Records supplied
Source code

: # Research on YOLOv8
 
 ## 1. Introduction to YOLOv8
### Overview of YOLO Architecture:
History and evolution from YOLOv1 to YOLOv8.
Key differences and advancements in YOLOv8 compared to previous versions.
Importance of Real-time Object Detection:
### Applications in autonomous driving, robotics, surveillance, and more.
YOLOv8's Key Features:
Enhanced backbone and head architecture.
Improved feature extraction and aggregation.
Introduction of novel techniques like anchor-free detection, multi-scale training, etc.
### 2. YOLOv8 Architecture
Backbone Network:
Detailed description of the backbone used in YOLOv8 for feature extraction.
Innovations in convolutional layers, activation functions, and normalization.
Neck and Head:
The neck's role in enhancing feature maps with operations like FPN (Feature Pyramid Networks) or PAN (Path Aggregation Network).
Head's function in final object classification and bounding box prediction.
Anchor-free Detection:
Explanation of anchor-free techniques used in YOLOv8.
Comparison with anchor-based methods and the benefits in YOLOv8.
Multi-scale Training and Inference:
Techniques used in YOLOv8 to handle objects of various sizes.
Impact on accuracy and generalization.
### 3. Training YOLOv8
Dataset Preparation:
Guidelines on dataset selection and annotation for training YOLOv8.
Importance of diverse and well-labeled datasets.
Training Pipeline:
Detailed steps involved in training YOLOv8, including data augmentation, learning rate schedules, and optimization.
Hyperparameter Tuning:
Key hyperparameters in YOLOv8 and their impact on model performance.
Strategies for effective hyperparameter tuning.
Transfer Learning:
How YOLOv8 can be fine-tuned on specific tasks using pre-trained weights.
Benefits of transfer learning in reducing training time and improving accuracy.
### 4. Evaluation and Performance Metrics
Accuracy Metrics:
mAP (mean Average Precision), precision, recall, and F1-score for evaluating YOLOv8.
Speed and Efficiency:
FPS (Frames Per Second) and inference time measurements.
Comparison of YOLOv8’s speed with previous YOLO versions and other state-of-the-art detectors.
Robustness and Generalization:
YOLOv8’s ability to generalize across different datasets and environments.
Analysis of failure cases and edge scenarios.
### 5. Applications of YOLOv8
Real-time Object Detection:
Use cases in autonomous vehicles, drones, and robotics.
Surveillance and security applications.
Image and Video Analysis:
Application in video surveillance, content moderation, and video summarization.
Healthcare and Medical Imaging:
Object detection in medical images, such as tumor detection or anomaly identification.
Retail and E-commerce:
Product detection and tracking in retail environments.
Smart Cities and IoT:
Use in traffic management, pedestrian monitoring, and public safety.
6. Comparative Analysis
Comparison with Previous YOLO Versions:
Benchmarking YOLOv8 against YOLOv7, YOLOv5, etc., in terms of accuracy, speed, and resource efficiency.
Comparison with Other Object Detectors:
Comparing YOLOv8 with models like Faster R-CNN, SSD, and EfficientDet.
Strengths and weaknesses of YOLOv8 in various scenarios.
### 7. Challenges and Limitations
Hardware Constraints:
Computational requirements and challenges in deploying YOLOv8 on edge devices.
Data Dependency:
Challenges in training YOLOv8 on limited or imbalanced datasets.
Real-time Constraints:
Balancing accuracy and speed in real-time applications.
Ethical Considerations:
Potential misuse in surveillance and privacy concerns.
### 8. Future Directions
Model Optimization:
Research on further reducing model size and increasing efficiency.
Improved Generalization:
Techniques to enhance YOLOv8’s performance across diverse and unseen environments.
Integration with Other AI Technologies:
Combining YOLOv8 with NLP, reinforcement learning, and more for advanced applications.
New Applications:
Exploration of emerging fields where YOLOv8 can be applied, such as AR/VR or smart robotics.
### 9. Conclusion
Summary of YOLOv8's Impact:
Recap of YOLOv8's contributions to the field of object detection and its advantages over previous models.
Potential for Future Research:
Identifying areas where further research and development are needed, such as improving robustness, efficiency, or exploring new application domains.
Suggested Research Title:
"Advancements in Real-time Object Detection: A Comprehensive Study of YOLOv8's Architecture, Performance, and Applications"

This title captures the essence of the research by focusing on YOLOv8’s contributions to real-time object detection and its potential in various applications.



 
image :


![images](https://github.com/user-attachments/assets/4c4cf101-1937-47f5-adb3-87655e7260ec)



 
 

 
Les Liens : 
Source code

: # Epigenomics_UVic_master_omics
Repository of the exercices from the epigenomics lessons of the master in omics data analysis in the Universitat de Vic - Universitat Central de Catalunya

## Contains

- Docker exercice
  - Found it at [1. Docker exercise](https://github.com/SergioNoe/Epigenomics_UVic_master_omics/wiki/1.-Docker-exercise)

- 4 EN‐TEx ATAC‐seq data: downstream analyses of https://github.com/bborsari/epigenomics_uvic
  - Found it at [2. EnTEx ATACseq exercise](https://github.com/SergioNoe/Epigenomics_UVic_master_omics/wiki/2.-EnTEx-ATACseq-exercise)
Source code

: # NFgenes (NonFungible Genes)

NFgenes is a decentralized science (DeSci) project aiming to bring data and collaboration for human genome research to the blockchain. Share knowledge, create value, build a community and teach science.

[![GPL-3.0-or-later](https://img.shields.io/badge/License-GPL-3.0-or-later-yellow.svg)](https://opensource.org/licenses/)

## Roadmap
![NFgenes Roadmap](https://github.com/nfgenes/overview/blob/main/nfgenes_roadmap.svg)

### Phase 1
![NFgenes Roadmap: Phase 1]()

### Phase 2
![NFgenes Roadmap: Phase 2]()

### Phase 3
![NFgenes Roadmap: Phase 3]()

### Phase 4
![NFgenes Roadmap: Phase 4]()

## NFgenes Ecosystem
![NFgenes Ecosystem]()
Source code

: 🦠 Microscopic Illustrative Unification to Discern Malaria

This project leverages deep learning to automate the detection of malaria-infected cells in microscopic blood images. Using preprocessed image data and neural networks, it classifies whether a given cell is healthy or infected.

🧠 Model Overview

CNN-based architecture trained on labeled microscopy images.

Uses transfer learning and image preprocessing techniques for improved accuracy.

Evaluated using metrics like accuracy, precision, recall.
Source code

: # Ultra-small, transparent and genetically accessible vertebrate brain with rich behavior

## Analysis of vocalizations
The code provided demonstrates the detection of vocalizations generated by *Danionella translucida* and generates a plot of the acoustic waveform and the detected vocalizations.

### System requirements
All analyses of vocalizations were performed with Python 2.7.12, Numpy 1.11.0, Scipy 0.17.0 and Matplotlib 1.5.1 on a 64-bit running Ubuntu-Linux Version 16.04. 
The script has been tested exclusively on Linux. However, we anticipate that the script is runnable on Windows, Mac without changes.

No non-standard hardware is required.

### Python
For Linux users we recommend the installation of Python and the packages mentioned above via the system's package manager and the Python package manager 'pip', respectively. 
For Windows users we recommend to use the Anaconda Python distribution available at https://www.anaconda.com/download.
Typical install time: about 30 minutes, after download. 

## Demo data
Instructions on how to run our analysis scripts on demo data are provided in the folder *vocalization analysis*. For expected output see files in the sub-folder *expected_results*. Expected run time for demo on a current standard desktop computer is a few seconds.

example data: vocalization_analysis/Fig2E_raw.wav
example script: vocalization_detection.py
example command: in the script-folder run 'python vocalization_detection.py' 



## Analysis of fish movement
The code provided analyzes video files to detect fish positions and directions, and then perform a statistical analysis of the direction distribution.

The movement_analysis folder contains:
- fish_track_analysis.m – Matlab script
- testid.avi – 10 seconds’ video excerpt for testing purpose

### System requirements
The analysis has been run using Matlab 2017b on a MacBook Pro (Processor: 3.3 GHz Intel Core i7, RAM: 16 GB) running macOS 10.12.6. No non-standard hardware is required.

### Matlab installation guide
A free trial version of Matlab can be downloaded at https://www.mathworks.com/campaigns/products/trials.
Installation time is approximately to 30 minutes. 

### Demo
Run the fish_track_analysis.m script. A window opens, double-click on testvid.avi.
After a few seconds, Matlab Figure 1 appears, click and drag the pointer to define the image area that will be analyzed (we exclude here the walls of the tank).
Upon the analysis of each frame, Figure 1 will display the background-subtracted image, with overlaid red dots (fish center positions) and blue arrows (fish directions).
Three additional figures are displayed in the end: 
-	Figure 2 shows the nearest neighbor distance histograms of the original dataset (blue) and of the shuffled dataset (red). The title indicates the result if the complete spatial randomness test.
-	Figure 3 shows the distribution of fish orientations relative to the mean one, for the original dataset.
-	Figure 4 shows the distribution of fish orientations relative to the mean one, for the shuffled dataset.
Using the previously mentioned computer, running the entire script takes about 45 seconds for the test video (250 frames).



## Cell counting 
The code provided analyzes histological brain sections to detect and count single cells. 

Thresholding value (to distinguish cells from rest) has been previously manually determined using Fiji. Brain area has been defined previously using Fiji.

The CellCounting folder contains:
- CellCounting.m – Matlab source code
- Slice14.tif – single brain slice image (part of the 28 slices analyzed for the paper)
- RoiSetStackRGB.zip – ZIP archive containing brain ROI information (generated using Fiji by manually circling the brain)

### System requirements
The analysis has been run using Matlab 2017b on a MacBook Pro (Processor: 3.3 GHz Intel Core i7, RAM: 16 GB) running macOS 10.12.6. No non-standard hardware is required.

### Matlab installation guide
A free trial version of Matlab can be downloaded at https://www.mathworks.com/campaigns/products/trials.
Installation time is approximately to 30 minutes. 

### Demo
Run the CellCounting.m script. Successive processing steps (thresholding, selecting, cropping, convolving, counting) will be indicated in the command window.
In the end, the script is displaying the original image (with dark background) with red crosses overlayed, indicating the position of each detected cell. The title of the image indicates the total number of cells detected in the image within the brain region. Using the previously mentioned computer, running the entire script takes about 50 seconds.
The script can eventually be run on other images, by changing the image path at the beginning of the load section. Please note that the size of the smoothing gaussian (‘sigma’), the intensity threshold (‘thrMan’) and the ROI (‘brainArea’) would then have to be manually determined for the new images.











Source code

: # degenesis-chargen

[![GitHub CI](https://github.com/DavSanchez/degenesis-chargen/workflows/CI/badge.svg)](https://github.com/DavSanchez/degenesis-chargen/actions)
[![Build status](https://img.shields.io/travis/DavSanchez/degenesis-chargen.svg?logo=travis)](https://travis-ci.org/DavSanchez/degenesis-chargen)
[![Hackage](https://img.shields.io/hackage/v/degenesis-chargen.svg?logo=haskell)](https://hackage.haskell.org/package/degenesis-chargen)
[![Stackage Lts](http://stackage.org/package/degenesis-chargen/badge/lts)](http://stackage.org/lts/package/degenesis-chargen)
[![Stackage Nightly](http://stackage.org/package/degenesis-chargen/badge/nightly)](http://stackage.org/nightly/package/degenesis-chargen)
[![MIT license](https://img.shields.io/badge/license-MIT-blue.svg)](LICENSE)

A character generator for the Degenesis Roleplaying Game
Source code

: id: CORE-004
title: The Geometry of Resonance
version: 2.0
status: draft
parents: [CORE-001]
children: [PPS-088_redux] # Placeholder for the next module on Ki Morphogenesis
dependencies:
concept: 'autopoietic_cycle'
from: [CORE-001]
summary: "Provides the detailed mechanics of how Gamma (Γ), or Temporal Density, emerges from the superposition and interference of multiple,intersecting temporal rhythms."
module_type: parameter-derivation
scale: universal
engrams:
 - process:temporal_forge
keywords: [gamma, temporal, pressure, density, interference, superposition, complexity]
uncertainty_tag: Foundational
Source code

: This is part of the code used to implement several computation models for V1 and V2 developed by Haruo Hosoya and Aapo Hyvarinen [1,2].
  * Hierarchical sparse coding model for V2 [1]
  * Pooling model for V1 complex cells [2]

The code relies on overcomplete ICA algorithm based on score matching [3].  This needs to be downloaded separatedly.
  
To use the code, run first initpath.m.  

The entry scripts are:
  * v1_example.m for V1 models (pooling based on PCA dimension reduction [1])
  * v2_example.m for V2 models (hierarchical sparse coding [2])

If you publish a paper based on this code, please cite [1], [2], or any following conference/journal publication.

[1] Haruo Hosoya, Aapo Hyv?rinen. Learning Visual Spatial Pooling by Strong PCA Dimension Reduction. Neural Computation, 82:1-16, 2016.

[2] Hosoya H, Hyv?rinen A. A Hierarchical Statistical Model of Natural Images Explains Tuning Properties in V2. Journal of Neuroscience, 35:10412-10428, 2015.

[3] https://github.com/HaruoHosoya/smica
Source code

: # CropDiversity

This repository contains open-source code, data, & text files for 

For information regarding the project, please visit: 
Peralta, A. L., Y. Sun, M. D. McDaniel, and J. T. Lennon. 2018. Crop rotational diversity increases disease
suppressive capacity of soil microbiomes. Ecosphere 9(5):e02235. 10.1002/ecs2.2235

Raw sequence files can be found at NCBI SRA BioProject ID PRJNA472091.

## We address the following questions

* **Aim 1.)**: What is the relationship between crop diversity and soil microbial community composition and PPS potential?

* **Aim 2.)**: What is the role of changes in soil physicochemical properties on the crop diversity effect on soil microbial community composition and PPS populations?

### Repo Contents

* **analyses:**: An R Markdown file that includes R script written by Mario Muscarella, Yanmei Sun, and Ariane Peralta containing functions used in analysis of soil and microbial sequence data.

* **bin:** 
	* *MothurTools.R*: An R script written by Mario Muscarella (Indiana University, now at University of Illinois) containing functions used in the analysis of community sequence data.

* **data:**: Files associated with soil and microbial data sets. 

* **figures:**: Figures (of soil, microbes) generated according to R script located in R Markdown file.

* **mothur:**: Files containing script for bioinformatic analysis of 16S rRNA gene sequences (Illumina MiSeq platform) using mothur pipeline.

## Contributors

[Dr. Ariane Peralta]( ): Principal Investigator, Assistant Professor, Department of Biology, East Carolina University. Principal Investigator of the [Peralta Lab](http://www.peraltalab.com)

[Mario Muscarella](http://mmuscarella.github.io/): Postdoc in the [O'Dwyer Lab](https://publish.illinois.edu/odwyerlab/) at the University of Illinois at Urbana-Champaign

Task prompt
Please go through the entries and show every line with the word "folder".

Written solution
Instructions on how to run our analysis scripts on demo data are provided in the folder *vocalization analysis*. For expected output see files in the sub-folder *expected_results*. Expected run time for demo on a current standard desktop computer is a few seconds.
example command: in the script-folder run 'python vocalization_detection.py' 
The movement_analysis folder contains:
The CellCounting folder contains:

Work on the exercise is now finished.